Quoting the words of Frederick Douglass, he said: “If there is no struggle, there is no progress.”

“You have struggled. You have shown progress,” he said.

Those who’ve “hassled” them to go to school, finish homework, do their best and to keep going are the ones who “cared about you the most.”

“We’re the people that did not give up on you,” he said. “There’s plenty of people who’ll give up on you. But the people that hassled you, the people who demand the best in you, those are the people that love you.”

Tuesday’s commencement ceremony was not the traditional high school graduation, but recognized students who, for a variety of reasons, were not able to meet credit requirements to graduate with their cohorts. Unified’s alternative graduation program issues diplomas to those students meeting all graduation requirements while taking and passing a series of assessments known as the Iowa Tests of Educational Development. The program honored 192 graduates.

Diplomas were given to those who completed equivalency programs at Bradford High School, Harborside Academy, Indian Trail, Kenosha eSchool, Hillcrest School, Reuther and Tremper high schools.

Among the graduates was Golden Jenkins, of Kenosha, who received her diploma as a student at Reuther.
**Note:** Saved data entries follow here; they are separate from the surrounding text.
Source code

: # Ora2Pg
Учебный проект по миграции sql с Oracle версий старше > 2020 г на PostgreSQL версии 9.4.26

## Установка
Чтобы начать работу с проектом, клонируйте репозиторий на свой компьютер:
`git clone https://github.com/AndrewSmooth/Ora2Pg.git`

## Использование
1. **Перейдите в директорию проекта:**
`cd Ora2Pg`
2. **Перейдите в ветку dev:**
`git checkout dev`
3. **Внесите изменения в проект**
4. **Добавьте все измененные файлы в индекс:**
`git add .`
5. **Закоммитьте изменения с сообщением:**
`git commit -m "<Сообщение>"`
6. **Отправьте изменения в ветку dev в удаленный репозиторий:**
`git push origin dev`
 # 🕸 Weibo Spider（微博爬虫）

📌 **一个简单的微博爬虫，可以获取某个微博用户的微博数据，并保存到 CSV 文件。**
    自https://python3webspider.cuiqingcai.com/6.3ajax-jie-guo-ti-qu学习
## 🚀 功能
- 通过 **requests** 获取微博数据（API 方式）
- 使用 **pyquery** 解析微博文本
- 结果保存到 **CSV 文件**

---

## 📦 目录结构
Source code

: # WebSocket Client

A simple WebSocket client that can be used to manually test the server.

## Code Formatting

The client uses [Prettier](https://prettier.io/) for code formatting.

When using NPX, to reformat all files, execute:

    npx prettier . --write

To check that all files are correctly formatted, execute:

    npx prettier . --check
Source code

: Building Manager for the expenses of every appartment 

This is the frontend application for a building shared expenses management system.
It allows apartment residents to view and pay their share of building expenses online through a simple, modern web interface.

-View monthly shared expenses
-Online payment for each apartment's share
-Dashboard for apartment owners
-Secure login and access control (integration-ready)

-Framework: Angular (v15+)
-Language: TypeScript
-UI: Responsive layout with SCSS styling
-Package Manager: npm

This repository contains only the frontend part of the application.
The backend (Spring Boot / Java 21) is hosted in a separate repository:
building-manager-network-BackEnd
Jenkins said she had to drop out of school her junior year to help care for her mother who suffered a stroke and later died.

“I’m doing this for her, to show her that her kid did achieve something and it’s going to be fine,” said Jenkins, who is currently attending Gateway Technical College studying nursing. “(My mom) would’ve been overjoyed knowing that I’d graduated.”

Jenna Boyington, who currently lives in Florida and attended Reuther though the “Transitions” program, came back for the ceremony to receive her diploma.

“It’s been really hard for me, but the program that I was in, they really helped to get me where I needed to be,” said Boyington, who plans to become an emergency medical technician. “They really care about their students. If you have a question, they will sit down and discuss the topic with you … and make sure you know it.”

CaSandra Gregory, who graduated from Bradford, said she was “really nervous, but excited” about graduating. She was still in the process of choosing a college, but would start in a two-year program before attending a university.

“I want to major in education. I want to be a bilingual teacher,” she said.

Brian Geiger, Kenosha Unified’s regional coordinator of leadership and learning for secondary education, was the master of ceremonies.

“Regardless of what we’ve been through and what we will go through in the future, what really matters to us most is how we choose to respond to the challenges we face each day,” he said. “The question before each one of us is whether we will crumble or whether we will persevere. Whether we’ll be devastated by our mistakes or make the choice to rise and try again. Whether challenges will finish us or whether we will choose to finish strong.”

The wish for all of them was “to choose to finish strong,” he said.